Nothing but the lines from the one containing "range coding model" through the end of the entries should be set down, each exactly as written.

-- Source records --
* * * * *

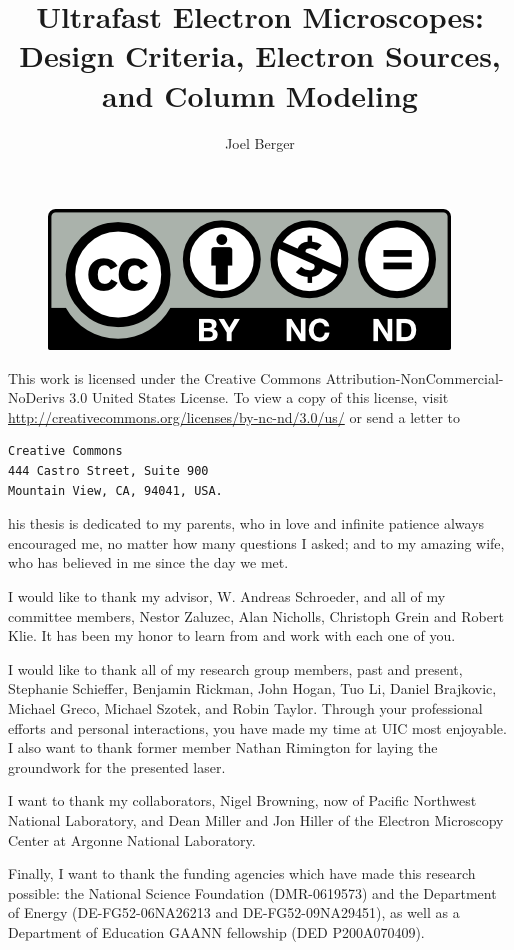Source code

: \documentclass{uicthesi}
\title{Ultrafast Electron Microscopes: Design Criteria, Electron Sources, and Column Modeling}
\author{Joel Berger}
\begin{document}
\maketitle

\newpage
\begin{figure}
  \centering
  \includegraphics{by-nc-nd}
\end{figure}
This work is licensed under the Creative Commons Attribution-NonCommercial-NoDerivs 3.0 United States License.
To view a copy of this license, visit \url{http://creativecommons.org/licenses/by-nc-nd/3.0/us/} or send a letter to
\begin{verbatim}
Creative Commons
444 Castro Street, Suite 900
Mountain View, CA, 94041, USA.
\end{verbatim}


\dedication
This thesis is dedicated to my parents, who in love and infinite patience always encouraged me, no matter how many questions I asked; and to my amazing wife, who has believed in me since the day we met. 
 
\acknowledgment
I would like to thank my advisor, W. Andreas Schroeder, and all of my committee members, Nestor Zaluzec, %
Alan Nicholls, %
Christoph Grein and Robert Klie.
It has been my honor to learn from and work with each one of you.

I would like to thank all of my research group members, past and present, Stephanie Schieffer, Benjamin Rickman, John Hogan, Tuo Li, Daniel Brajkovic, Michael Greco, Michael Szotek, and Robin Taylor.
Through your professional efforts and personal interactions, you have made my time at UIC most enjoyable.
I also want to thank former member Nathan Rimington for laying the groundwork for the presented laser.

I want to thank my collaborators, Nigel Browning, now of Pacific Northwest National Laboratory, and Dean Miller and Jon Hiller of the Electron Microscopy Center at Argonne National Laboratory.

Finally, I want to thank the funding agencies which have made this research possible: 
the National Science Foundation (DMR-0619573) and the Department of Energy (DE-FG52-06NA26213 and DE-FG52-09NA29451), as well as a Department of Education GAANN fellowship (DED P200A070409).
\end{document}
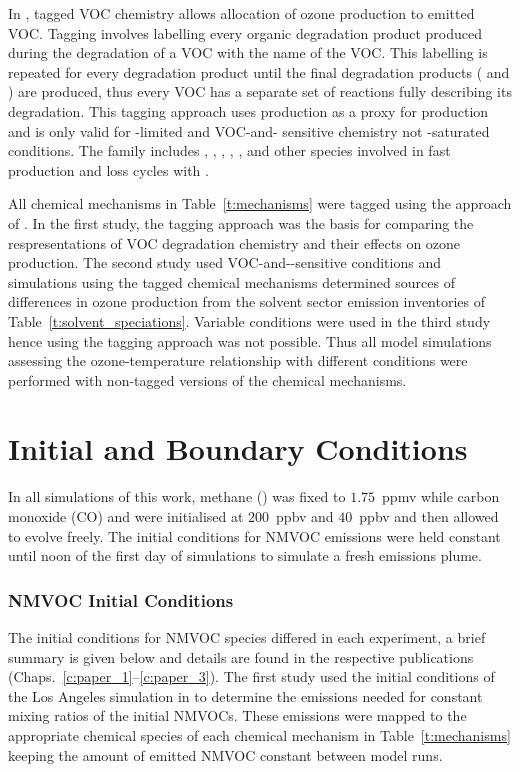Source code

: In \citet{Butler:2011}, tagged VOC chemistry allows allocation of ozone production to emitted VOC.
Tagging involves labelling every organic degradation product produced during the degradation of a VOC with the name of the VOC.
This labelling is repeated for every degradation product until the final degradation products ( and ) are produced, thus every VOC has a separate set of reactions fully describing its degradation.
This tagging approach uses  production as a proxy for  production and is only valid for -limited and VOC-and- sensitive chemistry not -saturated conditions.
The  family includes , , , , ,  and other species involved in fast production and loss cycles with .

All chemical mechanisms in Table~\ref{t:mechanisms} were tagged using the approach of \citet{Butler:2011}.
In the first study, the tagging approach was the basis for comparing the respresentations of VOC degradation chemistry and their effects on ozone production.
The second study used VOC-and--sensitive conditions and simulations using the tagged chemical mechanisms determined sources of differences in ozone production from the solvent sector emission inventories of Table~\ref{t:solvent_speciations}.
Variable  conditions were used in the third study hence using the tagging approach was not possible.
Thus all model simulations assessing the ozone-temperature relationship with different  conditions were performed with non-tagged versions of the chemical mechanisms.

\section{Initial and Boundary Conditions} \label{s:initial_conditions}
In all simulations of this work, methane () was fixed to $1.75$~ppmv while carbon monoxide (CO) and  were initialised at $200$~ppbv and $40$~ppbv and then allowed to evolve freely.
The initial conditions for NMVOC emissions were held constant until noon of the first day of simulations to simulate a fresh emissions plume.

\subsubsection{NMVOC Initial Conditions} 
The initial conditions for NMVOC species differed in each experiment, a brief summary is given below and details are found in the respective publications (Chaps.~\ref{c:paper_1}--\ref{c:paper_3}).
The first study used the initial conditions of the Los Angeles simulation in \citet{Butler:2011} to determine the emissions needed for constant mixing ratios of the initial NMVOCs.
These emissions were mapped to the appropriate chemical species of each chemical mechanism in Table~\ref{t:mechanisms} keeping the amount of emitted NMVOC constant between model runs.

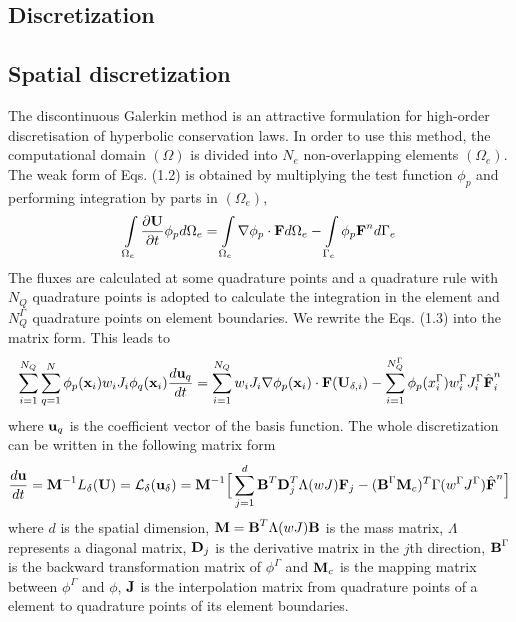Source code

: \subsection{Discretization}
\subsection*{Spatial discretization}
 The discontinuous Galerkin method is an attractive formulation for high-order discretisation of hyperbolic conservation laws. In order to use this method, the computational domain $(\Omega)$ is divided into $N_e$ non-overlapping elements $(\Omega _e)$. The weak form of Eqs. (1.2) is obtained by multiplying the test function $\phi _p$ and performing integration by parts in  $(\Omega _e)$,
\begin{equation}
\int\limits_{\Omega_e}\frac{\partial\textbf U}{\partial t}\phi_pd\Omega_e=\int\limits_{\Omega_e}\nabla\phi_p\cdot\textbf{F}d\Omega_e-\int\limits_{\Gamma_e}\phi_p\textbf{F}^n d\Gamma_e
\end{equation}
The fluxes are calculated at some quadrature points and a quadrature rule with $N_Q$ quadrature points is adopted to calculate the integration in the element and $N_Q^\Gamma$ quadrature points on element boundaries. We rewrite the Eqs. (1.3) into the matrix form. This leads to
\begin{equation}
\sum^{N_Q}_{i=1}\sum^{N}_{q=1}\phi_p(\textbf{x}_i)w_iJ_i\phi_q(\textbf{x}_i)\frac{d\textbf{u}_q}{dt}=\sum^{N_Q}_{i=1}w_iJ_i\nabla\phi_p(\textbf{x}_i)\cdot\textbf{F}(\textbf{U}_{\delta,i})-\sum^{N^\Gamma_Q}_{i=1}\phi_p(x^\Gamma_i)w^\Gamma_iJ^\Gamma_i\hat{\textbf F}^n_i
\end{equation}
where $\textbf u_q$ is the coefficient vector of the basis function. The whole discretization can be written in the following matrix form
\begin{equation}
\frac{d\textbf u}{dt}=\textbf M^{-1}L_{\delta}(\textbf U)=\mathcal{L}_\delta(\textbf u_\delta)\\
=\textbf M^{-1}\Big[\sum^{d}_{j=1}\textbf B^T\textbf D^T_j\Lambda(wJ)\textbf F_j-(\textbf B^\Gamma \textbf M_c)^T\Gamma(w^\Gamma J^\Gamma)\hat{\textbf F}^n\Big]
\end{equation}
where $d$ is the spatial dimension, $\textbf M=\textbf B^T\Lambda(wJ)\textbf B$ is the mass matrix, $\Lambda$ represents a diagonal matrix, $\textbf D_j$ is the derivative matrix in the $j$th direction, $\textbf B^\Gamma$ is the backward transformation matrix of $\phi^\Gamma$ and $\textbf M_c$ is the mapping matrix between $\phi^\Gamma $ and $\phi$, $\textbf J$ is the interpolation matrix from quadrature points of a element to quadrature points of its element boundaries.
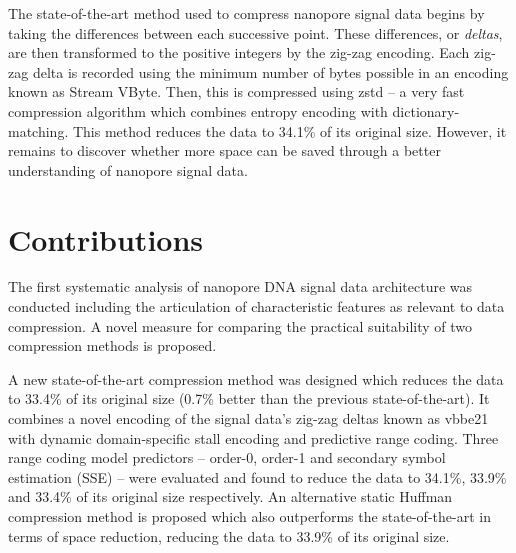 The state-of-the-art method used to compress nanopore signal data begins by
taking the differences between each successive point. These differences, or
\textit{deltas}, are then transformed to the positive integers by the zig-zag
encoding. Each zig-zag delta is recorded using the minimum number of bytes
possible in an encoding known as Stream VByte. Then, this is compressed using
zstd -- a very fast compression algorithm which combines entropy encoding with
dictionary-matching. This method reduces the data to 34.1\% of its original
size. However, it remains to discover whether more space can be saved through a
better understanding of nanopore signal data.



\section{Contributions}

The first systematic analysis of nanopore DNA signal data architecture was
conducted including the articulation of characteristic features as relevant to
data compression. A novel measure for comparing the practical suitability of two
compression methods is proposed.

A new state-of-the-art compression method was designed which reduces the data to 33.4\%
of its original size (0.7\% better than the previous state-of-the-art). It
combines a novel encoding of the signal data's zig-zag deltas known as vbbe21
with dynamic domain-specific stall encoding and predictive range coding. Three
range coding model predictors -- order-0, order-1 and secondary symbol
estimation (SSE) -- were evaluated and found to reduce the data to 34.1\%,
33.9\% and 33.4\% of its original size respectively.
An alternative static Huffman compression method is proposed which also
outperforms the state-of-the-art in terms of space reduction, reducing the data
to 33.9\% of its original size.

* * * * *

-- Expected answer --
range coding model predictors -- order-0, order-1 and secondary symbol
estimation (SSE) -- were evaluated and found to reduce the data to 34.1\%,
33.9\% and 33.4\% of its original size respectively.
An alternative static Huffman compression method is proposed which also
outperforms the state-of-the-art in terms of space reduction, reducing the data
to 33.9\% of its original size.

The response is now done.